#### Activity:
How many lines in the listing below include the word "data"? Answer with the number and nothing else.

#### Information given:
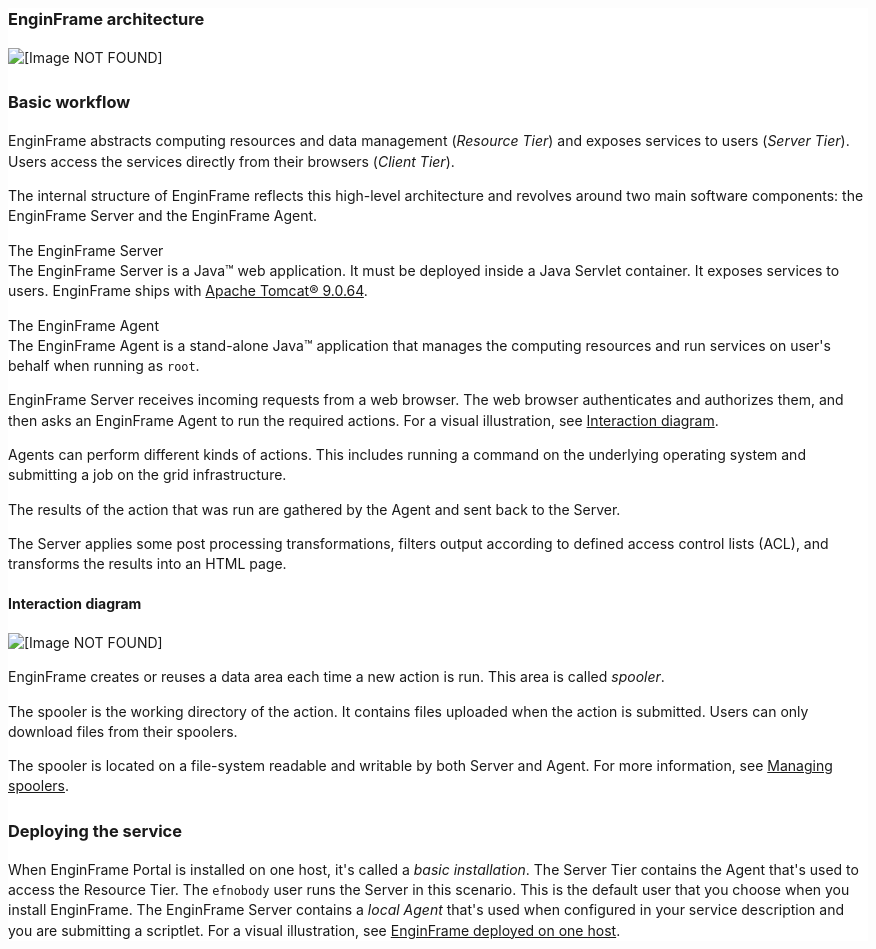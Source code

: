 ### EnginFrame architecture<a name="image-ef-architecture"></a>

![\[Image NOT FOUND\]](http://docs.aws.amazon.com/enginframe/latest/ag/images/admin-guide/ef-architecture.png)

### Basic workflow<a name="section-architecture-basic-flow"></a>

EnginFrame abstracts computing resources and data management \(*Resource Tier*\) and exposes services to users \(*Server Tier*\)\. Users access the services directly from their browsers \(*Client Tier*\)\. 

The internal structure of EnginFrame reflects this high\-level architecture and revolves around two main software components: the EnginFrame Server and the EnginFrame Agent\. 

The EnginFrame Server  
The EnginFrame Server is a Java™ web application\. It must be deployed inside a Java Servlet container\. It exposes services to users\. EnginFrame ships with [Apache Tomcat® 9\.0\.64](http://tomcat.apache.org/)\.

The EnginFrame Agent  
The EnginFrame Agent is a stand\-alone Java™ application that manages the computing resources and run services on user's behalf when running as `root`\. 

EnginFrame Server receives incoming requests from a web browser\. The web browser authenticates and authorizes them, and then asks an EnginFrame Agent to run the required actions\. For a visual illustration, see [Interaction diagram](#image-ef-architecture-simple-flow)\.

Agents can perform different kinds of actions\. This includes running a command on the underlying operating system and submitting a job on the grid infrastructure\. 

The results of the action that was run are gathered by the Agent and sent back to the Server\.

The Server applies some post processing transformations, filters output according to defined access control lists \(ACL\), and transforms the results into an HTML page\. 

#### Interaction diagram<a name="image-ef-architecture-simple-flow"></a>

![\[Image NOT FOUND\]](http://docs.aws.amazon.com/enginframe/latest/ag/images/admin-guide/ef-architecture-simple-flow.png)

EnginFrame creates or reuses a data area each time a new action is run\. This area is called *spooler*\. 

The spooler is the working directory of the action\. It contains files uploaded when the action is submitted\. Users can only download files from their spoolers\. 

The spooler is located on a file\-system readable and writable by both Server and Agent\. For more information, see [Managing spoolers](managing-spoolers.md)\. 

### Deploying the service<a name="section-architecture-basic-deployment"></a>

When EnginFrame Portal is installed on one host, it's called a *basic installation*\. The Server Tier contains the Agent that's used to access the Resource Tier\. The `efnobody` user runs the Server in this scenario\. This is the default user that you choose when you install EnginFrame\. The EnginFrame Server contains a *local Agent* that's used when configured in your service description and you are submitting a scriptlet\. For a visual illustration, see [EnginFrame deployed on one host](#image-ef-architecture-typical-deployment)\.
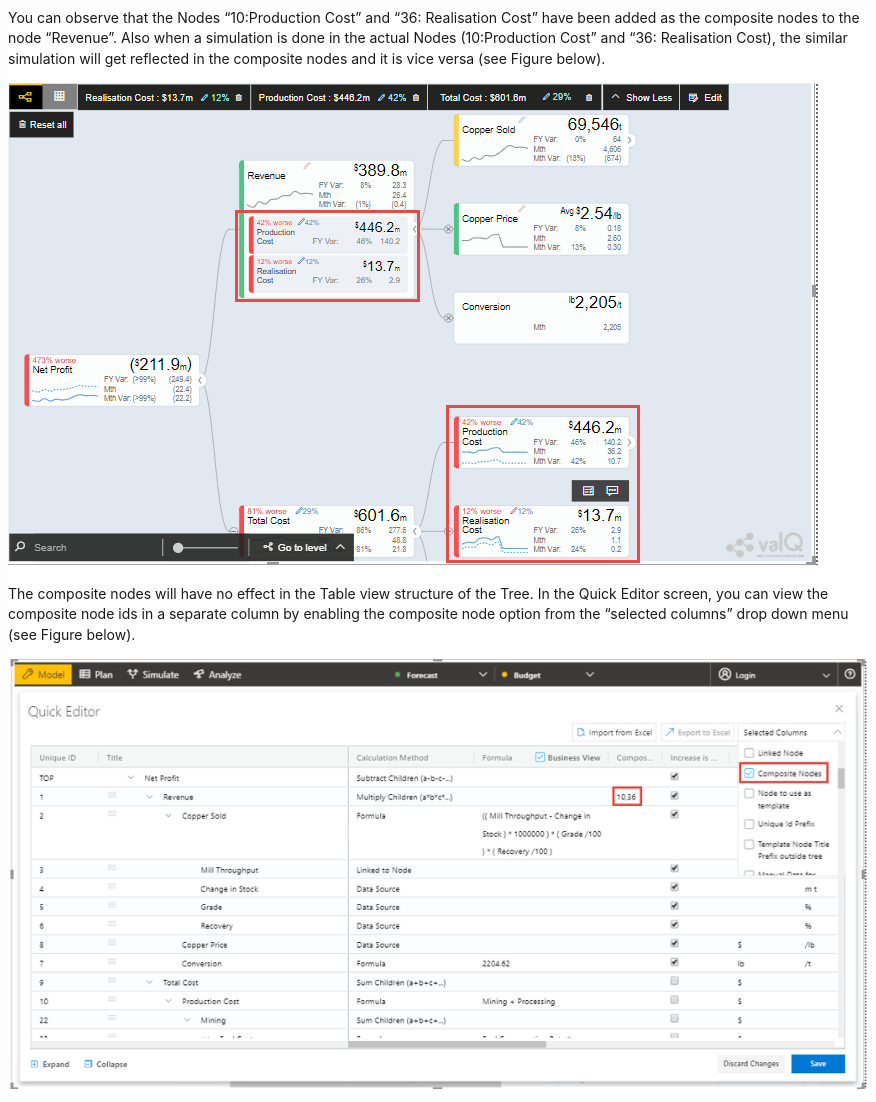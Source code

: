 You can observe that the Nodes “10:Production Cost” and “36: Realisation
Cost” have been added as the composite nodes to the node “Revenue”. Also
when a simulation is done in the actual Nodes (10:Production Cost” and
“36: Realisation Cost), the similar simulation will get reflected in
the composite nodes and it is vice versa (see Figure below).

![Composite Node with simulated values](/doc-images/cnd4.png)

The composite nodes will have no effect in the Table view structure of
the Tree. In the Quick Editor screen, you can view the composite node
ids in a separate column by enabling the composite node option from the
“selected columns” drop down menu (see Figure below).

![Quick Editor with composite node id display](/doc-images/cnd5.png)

#### Response:
2